Anthropic accidentally leaked their best model. Here's what I actually think about it.

On March 26, Fortune reported that Anthropic had left roughly 3,000 internal documents in a publicly searchable data store. Among them: a draft blog post announcing Claude Mythos — a new model tier they’re calling “by far the most powerful AI model we’ve ever developed.”

They confirmed it. Called it a “step change.” Said early access customers are already using it.

I’ve been thinking about this for a couple of days. Not the leak itself (that’s just an embarrassing misconfigured bucket) but what it actually means if you’re picking models and building with them.

What Anthropic actually wrote

The leaked draft is unusually direct. Some key lines:

“Mythos is a new name for a new tier of model: larger and more intelligent than our Opus models — which were, until now, our most powerful.
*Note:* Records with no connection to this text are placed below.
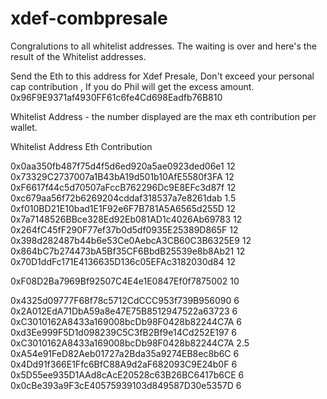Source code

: # xdef-combpresale
Congralutions to all whitelist addresses. The waiting is over and here's the result of the Whitelist addresses. 

Send the Eth to this address for Xdef Presale, Don't exceed your personal cap contribution , If you do Phil will get the excess amount.
0x96F9E9371af4930FF61c6fe4Cd698Eadfb76B810

Whitelist Address - the number displayed are the max eth contribution per wallet.

Whitelist Address	Eth Contribution

0x0aa350fb487f75d4f5d6ed920a5ae0923ded06e1	12
0x73329C2737007a1B43bA19d501b10AfE5580f3FA	12
0xF6617f44c5d70507aFccB762296Dc9E8EFc3d87f	12
0xc679aa56f72b6269204cddaf318537a7e8261dab	1.5
0xf010BD21E10bad1E1F92e6F7B781A5A6565d255D	12
0x7a7148526BBce328Ed92Eb081AD1c4026Ab69783	12
0x264fC45fF290F77ef37b0d5df0935E25389D865F	12
0x398d282487b44b6e53Ce0AebcA3CB60C3B6325E9	12
0x864bC7b274473bA5Bf35CF6BbdB25539e8b8Ab21	12
0x70D1ddFc171E4136635D136c05EFAc3182030d84	12
	
0xF08D2Ba7969Bf92507C4E4e1E0847Ef0f7875002	10
	
0x4325d09777F68f78c5712CdCCC953f739B956090	6
0x2A012EdA71DbA59a8e47E75B8512947522a63723	6
0xC3010162A8433a169008bcDb98F0428b82244C7A	6
0xd3Ee999F5D1d098239C5C3fB2Bf9e14Cd252E197	6
0xC3010162A8433a169008bcDb98F0428b82244C7A	2.5
0xA54e91FeD82Aeb01727a2Bda35a9274EB8ec8b6C	6
0x4Dd91f366E1Ffc6BfC88A9d2aF682093C9E24b0F	6
0x5D55ee935D1AAd8cAcE20528c63B26BC6417b6CE	6
0x0cBe393a9F3cE40575939103d849587D30e5357D	6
We chose the name to evoke the deep connective tissue that links together knowledge and ideas.”

“Mythos is currently far ahead of any other AI model in cyber capabilities and heralds an imminent wave of models that can exploit vulnerabilities in ways that far exceed the efforts of defenders.”

“It’s very expensive for us to serve, and will be very expensive for our customers to use.”

That last one matters. They’re not hiding it.

The new hierarchy

Mythos introduces a fourth tier that sits above Opus. The lineup:

Mythos / Capybara above Opus, most capable, not yet public
Opus currently the top you can actually use
Sonnet the balanced workhorse
Haiku fast and cheap

The Capybara name is the internal product tier — Mythos is the first model in it. Anthropic doesn’t usually create new tiers. When they do, it signals a real capability jump, not just benchmark points.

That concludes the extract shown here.